Dans ce contexte, le prochain secrétaire général devra incarner une vision capable de fédérer des États aux réalités très diverses, répartis sur cinq continents. Son rôle dépasse largement celui d’un administrateur. Porte-parole politique de l’OIF, médiateur dans les crises, promoteur de la coopération économique et culturelle, il est appelé à faire entendre la voix de la Francophonie dans un monde marqué par la montée des rivalités entre grandes puissances.

Une élection aux multiples enjeux

L’élection de novembre prochain revêt une importance particulière. Pour la première fois dans l’histoire de l’OIF, les candidats ont été auditionnés publiquement devant les représentants des États membres, dans un exercice inédit de transparence. Chacun a présenté sa vision de la Francophonie et répondu aux questions des délégations, permettant une comparaison directe des projets défendus.

Au-delà des personnalités en lice, c’est bien l’avenir de la Francophonie qui se dessine. L’organisation devra renforcer son influence diplomatique, promouvoir davantage la langue française dans un univers numérique dominé par l’anglais, accompagner la révolution de l’intelligence artificielle, soutenir l’entrepreneuriat des jeunes, développer les échanges économiques entre les pays membres et consolider son action en faveur de la paix, de la démocratie et de la bonne gouvernance.

Quatre personnalités briguent aujourd’hui les suffrages des chefs d’État et de gouvernement : la secrétaire générale sortante Louise Mushikiwabo (Rwanda), candidate à un troisième mandat, Juliana Amato Lumumba (République démocratique du Congo), Dacian Cioloș (Roumanie) et Coumba Bâ (Mauritanie). Tous partagent l’ambition de renforcer la place de la Francophonie sur la scène internationale, mais proposent des approches différentes quant aux priorités et au rôle que doit jouer l’organisation dans les années à venir.

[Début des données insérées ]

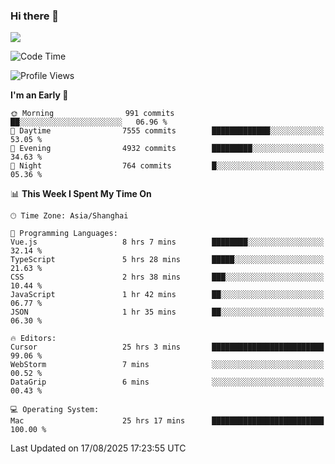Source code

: ### Hi there 👋

<!--
**JJAYCHEN1e/jjaychen1e** is a ✨ _special_ ✨ repository because its `README.md` (this file) appears on your GitHub profile.

Here are some ideas to get you started:

- 🔭 I’m currently working on ...
- 🌱 I’m currently learning ...
- 👯 I’m looking to collaborate on ...
- 🤔 I’m looking for help with ...
- 💬 Ask me about ...
- 📫 How to reach me: ...
- 😄 Pronouns: ...
- ⚡ Fun fact: ...
-->

[![](https://github-readme-stats.vercel.app/api?username=jjaychen1e&show_icons=true)](https://github.com/jjaychen1e/github-readme-stats?count_private=true)

<!--START_SECTION:waka-->
![Code Time](http://img.shields.io/badge/Code%20Time-2%2C257%20hrs%2026%20mins-blue)

![Profile Views](http://img.shields.io/badge/Profile%20Views-0-blue)

**I'm an Early 🐤** 

```text
🌞 Morning                991 commits         ██░░░░░░░░░░░░░░░░░░░░░░░   06.96 % 
🌆 Daytime                7555 commits        █████████████░░░░░░░░░░░░   53.05 % 
🌃 Evening                4932 commits        █████████░░░░░░░░░░░░░░░░   34.63 % 
🌙 Night                  764 commits         █░░░░░░░░░░░░░░░░░░░░░░░░   05.36 % 
```


📊 **This Week I Spent My Time On** 

```text
🕑︎ Time Zone: Asia/Shanghai

💬 Programming Languages: 
Vue.js                   8 hrs 7 mins        ████████░░░░░░░░░░░░░░░░░   32.14 % 
TypeScript               5 hrs 28 mins       █████░░░░░░░░░░░░░░░░░░░░   21.63 % 
CSS                      2 hrs 38 mins       ███░░░░░░░░░░░░░░░░░░░░░░   10.44 % 
JavaScript               1 hr 42 mins        ██░░░░░░░░░░░░░░░░░░░░░░░   06.77 % 
JSON                     1 hr 35 mins        ██░░░░░░░░░░░░░░░░░░░░░░░   06.30 % 

🔥 Editors: 
Cursor                   25 hrs 3 mins       █████████████████████████   99.06 % 
WebStorm                 7 mins              ░░░░░░░░░░░░░░░░░░░░░░░░░   00.52 % 
DataGrip                 6 mins              ░░░░░░░░░░░░░░░░░░░░░░░░░   00.43 % 

💻 Operating System: 
Mac                      25 hrs 17 mins      █████████████████████████   100.00 % 
```


 Last Updated on 17/08/2025 17:23:55 UTC
<!--END_SECTION:waka-->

Pour Djibouti, membre actif de l’OIF et acteur engagé de la coopération francophone, ce sommet représente également un enjeu majeur. La Francophonie constitue un espace privilégié de dialogue politique, de coopération universitaire, de formation, d’appui à la jeunesse, de promotion de la langue française et de développement économique. Le choix du futur secrétaire général influencera les priorités de l’organisation et, par conséquent, les opportunités offertes aux États membres.

À l’approche de ce rendez-vous décisif de Siem Reap, La Nation propose à ses lecteurs une série de portraits consacrée aux quatre prétendants à la tête de l’OIF. Chaque publication reviendra sur leur parcours, leur vision de la Francophonie, leurs propositions et les atouts qu’ils mettent en avant pour convaincre les dirigeants francophones.

À travers cette série, notre journal entend offrir aux lecteurs les clés de compréhension d’une élection qui dépasse le cadre institutionnel et qui dessinera les contours de la Francophonie de demain.